--- Exercise objective ---
Only the lines from the beginning of the data below through the line that contains "Suppose that $n\geq1$" should be repeated, exactly as written.

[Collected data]
Content starts

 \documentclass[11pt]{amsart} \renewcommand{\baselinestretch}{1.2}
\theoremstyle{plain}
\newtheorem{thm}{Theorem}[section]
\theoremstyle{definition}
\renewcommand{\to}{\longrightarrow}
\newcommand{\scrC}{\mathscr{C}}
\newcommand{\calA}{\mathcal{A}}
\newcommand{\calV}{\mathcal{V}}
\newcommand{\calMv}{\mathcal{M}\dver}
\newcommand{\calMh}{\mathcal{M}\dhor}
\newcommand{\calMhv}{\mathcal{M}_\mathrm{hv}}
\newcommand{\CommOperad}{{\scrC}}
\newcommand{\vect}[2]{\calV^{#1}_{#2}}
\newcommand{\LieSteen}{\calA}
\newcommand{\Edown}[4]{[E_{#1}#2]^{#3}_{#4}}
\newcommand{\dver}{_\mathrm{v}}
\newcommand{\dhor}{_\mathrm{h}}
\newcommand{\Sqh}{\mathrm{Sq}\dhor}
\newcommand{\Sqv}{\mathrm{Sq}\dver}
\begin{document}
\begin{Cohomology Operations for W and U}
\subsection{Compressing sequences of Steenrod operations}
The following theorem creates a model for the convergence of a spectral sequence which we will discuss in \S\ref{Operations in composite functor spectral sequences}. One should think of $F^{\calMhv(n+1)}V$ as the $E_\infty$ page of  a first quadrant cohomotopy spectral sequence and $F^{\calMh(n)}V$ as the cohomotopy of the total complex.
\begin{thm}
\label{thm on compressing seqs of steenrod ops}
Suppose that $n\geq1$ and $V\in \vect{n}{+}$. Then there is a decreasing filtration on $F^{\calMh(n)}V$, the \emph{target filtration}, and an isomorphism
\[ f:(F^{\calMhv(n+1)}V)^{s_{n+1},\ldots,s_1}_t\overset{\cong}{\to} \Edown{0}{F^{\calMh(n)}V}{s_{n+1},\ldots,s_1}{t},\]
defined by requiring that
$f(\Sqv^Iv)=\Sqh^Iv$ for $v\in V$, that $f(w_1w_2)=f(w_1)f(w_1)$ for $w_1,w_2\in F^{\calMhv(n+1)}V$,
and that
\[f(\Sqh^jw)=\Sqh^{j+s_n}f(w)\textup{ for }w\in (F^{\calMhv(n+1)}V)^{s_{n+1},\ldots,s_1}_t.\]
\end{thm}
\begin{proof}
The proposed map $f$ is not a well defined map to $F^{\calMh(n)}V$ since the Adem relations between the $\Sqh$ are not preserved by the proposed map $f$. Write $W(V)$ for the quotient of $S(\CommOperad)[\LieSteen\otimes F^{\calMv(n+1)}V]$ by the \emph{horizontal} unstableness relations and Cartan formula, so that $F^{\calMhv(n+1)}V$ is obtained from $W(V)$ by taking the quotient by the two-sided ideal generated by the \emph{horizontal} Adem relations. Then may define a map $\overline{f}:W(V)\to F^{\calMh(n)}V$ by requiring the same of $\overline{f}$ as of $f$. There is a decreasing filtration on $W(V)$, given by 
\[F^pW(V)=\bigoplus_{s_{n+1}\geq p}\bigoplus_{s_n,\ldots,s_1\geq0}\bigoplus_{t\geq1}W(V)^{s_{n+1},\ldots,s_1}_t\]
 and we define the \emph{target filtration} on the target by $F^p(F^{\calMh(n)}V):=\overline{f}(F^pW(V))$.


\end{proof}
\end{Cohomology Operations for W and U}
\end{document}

Content ends

--- Answer to this exercise ---
 \documentclass[11pt]{amsart} \renewcommand{\baselinestretch}{1.2}
\theoremstyle{plain}
\newtheorem{thm}{Theorem}[section]
\theoremstyle{definition}
\renewcommand{\to}{\longrightarrow}
\newcommand{\scrC}{\mathscr{C}}
\newcommand{\calA}{\mathcal{A}}
\newcommand{\calV}{\mathcal{V}}
\newcommand{\calMv}{\mathcal{M}\dver}
\newcommand{\calMh}{\mathcal{M}\dhor}
\newcommand{\calMhv}{\mathcal{M}_\mathrm{hv}}
\newcommand{\CommOperad}{{\scrC}}
\newcommand{\vect}[2]{\calV^{#1}_{#2}}
\newcommand{\LieSteen}{\calA}
\newcommand{\Edown}[4]{[E_{#1}#2]^{#3}_{#4}}
\newcommand{\dver}{_\mathrm{v}}
\newcommand{\dhor}{_\mathrm{h}}
\newcommand{\Sqh}{\mathrm{Sq}\dhor}
\newcommand{\Sqv}{\mathrm{Sq}\dver}
\begin{document}
\begin{Cohomology Operations for W and U}
\subsection{Compressing sequences of Steenrod operations}
The following theorem creates a model for the convergence of a spectral sequence which we will discuss in \S\ref{Operations in composite functor spectral sequences}. One should think of $F^{\calMhv(n+1)}V$ as the $E_\infty$ page of  a first quadrant cohomotopy spectral sequence and $F^{\calMh(n)}V$ as the cohomotopy of the total complex.
\begin{thm}
\label{thm on compressing seqs of steenrod ops}
Suppose that $n\geq1$ and $V\in \vect{n}{+}$. Then there is a decreasing filtration on $F^{\calMh(n)}V$, the \emph{target filtration}, and an isomorphism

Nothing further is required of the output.